● **Listed records**

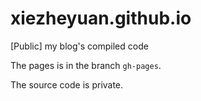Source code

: # xiezheyuan.github.io
[Public] my blog's compiled code

The pages is in the branch `gh-pages`.

The source code is private.
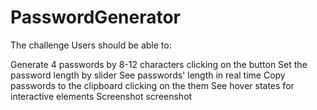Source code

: # PasswordGenerator

The challenge
Users should be able to:

Generate 4 passwords by 8-12 characters clicking on the button
Set the password length by slider
See passwords' length in real time
Copy passwords to the clipboard clicking on the them
See hover states for interactive elements
Screenshot
screenshot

● **What the task asks**
From the first line to the last, reproduce the records above exactly and skip the pictures.

● **Solution for this task**
Source code

: # xiezheyuan.github.io
[Public] my blog's compiled code

The pages is in the branch `gh-pages`.

The source code is private.
Source code

: # PasswordGenerator

The challenge
Users should be able to:

Generate 4 passwords by 8-12 characters clicking on the button
Set the password length by slider
See passwords' length in real time
Copy passwords to the clipboard clicking on the them
See hover states for interactive elements
Screenshot
screenshot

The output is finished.